Dataset items:
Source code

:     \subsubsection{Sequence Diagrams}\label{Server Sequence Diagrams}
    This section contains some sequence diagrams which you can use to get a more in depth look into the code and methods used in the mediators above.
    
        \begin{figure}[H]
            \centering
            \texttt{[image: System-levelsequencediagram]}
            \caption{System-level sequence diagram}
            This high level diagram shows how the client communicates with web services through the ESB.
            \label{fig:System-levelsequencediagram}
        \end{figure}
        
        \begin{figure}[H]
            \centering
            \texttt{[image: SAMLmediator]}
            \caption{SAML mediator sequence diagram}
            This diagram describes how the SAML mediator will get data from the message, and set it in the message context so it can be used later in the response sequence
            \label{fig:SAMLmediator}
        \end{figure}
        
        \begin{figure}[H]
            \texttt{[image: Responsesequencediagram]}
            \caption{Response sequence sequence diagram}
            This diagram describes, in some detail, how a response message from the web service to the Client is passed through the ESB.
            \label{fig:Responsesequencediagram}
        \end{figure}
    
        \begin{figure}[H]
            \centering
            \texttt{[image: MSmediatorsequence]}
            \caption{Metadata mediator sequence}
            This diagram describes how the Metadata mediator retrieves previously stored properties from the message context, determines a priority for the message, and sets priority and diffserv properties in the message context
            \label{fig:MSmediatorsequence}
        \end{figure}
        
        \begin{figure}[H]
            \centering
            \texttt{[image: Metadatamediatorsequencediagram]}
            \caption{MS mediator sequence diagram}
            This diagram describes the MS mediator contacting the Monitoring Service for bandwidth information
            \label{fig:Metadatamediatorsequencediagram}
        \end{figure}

● **THE PROBLEM**: Please make the answer a complete, exact reproduction of the records.

● **WRITTEN SOLUTION**:
Source code

:     \subsubsection{Sequence Diagrams}\label{Server Sequence Diagrams}
    This section contains some sequence diagrams which you can use to get a more in depth look into the code and methods used in the mediators above.
    
        \begin{figure}[H]
            \centering
            \texttt{[image: System-levelsequencediagram]}
            \caption{System-level sequence diagram}
            This high level diagram shows how the client communicates with web services through the ESB.
            \label{fig:System-levelsequencediagram}
        \end{figure}
        
        \begin{figure}[H]
            \centering
            \texttt{[image: SAMLmediator]}
            \caption{SAML mediator sequence diagram}
            This diagram describes how the SAML mediator will get data from the message, and set it in the message context so it can be used later in the response sequence
            \label{fig:SAMLmediator}
        \end{figure}
        
        \begin{figure}[H]
            \texttt{[image: Responsesequencediagram]}
            \caption{Response sequence sequence diagram}
            This diagram describes, in some detail, how a response message from the web service to the Client is passed through the ESB.
            \label{fig:Responsesequencediagram}
        \end{figure}
    
        \begin{figure}[H]
            \centering
            \texttt{[image: MSmediatorsequence]}
            \caption{Metadata mediator sequence}
            This diagram describes how the Metadata mediator retrieves previously stored properties from the message context, determines a priority for the message, and sets priority and diffserv properties in the message context
            \label{fig:MSmediatorsequence}
        \end{figure}
        
        \begin{figure}[H]
            \centering
            \texttt{[image: Metadatamediatorsequencediagram]}
            \caption{MS mediator sequence diagram}
            This diagram describes the MS mediator contacting the Monitoring Service for bandwidth information
            \label{fig:Metadatamediatorsequencediagram}
        \end{figure}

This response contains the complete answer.